╔══

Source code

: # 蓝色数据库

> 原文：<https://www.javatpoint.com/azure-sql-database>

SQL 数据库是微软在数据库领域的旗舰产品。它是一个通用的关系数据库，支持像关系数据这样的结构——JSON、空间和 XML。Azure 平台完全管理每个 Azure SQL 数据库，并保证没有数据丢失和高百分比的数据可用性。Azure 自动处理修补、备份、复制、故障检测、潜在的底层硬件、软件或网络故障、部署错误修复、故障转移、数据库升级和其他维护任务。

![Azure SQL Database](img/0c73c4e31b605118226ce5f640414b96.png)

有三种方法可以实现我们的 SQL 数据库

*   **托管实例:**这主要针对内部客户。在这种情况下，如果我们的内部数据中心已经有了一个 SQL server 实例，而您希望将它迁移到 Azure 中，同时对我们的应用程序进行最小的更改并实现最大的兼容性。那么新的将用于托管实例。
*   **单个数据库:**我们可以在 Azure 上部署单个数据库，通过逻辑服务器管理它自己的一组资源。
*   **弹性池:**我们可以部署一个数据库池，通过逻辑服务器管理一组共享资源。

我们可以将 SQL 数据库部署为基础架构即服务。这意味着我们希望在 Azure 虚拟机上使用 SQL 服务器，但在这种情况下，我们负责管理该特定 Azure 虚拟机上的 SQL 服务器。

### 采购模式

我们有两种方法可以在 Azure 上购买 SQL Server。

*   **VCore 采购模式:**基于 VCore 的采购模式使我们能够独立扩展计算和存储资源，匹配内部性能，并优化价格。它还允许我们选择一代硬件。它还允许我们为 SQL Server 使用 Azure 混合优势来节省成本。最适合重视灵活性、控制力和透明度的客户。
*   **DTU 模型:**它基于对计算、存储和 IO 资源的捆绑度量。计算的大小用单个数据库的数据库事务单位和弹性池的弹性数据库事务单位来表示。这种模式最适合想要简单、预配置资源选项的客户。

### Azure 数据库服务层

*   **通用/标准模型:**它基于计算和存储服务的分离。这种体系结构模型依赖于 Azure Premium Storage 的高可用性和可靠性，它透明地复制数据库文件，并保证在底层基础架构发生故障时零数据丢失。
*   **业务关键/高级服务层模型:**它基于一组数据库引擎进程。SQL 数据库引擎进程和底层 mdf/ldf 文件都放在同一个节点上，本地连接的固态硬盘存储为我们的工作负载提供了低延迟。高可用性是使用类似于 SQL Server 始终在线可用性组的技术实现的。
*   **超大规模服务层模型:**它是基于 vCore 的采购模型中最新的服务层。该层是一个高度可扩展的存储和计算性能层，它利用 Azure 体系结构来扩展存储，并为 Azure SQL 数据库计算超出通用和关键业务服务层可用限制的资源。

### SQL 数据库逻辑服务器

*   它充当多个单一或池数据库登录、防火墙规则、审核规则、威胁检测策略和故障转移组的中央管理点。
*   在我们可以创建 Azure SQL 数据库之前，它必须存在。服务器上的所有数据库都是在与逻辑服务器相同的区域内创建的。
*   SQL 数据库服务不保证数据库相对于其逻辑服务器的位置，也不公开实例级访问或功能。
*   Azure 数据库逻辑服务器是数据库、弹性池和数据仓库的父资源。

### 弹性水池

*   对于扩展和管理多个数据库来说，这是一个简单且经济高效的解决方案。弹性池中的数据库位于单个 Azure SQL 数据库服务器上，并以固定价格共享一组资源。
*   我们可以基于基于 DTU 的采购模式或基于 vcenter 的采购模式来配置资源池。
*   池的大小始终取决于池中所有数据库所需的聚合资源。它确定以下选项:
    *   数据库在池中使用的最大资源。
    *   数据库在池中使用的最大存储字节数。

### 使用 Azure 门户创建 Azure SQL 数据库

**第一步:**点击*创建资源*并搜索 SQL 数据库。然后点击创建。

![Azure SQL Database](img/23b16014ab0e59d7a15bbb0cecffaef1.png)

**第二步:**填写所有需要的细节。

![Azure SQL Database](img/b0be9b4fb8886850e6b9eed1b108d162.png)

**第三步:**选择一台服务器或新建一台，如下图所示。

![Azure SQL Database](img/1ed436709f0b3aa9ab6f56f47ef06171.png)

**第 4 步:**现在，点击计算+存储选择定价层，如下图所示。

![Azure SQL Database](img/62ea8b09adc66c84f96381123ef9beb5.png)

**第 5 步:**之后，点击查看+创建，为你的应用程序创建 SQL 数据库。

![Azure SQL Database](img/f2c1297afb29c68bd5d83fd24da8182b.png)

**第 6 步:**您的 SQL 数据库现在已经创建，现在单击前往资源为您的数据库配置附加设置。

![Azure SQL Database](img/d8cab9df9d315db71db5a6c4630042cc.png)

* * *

╚══
╔══

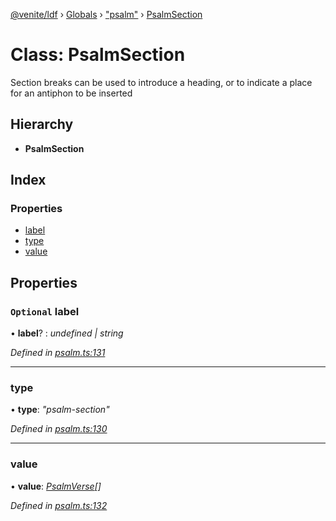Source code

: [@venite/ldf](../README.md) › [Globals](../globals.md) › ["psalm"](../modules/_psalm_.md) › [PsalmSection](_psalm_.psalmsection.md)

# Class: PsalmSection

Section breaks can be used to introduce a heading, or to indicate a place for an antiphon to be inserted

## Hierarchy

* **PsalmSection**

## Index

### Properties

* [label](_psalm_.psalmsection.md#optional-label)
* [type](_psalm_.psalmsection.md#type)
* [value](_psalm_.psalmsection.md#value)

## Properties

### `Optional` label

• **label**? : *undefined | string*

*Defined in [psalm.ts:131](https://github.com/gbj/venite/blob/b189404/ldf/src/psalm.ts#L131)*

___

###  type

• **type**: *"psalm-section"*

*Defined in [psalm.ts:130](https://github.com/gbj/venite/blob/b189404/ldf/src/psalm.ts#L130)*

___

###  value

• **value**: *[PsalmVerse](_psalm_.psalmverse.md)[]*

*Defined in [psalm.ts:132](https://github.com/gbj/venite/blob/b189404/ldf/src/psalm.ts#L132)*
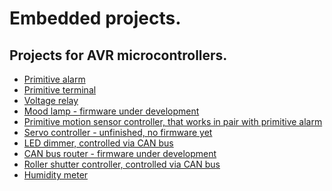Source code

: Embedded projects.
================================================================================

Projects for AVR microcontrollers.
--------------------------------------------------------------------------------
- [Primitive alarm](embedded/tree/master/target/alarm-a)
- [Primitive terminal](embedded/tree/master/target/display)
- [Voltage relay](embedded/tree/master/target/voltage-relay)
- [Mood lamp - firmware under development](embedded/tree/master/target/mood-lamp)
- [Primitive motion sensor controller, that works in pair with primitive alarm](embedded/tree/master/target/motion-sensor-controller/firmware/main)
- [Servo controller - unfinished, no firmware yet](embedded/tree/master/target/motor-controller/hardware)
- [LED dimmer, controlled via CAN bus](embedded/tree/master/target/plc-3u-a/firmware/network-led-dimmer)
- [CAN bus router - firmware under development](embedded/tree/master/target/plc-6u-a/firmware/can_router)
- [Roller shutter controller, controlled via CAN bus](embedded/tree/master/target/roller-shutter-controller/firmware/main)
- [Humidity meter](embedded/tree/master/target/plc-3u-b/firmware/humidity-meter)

╚══
╔══

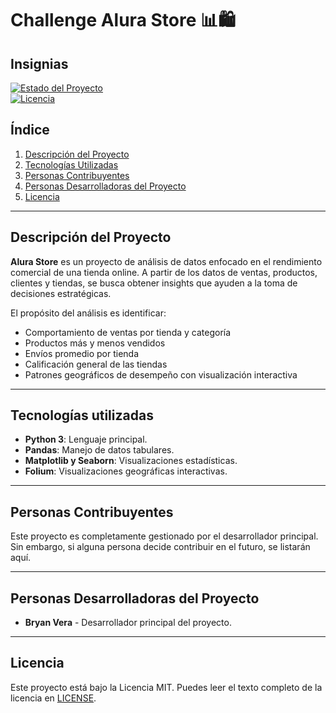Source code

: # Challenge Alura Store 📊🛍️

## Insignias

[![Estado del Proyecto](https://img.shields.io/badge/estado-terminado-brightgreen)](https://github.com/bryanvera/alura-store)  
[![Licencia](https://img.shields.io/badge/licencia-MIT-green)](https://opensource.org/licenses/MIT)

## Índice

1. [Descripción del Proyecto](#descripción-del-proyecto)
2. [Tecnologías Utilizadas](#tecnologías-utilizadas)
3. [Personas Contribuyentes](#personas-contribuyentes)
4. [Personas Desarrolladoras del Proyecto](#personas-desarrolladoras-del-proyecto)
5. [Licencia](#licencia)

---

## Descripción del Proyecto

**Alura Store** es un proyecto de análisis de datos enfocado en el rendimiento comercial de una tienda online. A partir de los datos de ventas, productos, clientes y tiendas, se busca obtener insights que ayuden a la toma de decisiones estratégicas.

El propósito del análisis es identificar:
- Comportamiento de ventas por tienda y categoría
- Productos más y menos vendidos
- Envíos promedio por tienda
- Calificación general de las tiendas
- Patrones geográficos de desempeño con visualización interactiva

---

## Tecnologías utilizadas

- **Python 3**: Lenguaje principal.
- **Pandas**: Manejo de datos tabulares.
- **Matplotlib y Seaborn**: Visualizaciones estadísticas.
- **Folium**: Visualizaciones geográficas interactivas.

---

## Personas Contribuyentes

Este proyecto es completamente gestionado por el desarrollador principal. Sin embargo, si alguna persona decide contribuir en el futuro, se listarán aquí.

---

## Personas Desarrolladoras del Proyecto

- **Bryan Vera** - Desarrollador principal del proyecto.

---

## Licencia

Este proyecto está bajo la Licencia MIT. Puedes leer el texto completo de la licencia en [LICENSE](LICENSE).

╚══

- **THE PROBLEM**
For the word "alarm", tally the lines above that hold it and answer with the number alone.

- **ANSWER BOX**
2